▸ **WHAT YOU ARE ASKED TO DO**
Beneath this line are the data; copy exactly the part of them that opens with the line containing "This shows the" and closes with the line containing "This code shows", and only that part.

▸ **DATA FOR ANALYSIS**
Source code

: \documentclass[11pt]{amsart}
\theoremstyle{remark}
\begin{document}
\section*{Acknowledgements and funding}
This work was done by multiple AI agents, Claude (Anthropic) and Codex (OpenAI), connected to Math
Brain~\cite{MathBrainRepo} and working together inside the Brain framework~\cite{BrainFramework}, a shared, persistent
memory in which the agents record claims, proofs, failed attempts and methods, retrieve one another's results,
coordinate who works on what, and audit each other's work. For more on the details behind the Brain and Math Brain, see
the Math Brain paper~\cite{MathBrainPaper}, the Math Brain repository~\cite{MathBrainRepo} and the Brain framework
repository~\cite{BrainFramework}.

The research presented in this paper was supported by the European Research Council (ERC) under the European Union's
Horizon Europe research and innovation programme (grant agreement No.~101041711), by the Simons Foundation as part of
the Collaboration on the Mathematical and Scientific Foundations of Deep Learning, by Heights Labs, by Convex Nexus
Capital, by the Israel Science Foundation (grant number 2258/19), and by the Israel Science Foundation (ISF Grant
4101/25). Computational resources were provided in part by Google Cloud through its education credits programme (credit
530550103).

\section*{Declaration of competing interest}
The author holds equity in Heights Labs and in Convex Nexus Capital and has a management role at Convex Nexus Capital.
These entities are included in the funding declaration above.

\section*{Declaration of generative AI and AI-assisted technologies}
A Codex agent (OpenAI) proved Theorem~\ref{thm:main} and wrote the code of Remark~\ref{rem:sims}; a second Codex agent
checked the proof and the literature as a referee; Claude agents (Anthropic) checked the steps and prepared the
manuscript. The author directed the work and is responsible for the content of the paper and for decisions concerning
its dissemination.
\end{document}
...
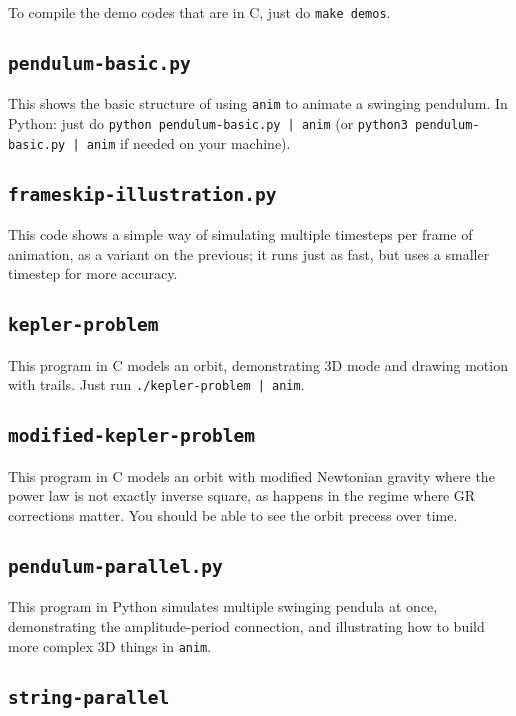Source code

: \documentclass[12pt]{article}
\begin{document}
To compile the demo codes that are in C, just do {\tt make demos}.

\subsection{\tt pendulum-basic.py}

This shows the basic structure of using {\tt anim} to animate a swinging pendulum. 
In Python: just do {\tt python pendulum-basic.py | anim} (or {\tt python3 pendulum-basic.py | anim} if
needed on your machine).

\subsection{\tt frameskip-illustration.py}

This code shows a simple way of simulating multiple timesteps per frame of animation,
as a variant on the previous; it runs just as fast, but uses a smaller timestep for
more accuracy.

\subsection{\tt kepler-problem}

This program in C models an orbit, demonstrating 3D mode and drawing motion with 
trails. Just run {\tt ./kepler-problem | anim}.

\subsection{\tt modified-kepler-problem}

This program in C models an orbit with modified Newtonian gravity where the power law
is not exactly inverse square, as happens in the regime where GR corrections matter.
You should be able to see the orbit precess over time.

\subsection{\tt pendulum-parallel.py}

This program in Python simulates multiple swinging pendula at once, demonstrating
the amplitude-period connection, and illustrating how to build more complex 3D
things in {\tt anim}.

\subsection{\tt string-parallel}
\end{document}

▸ **ANSWER TO THE PROBLEM**
This shows the basic structure of using {\tt anim} to animate a swinging pendulum. 
In Python: just do {\tt python pendulum-basic.py | anim} (or {\tt python3 pendulum-basic.py | anim} if
needed on your machine).

\subsection{\tt frameskip-illustration.py}

This code shows a simple way of simulating multiple timesteps per frame of animation,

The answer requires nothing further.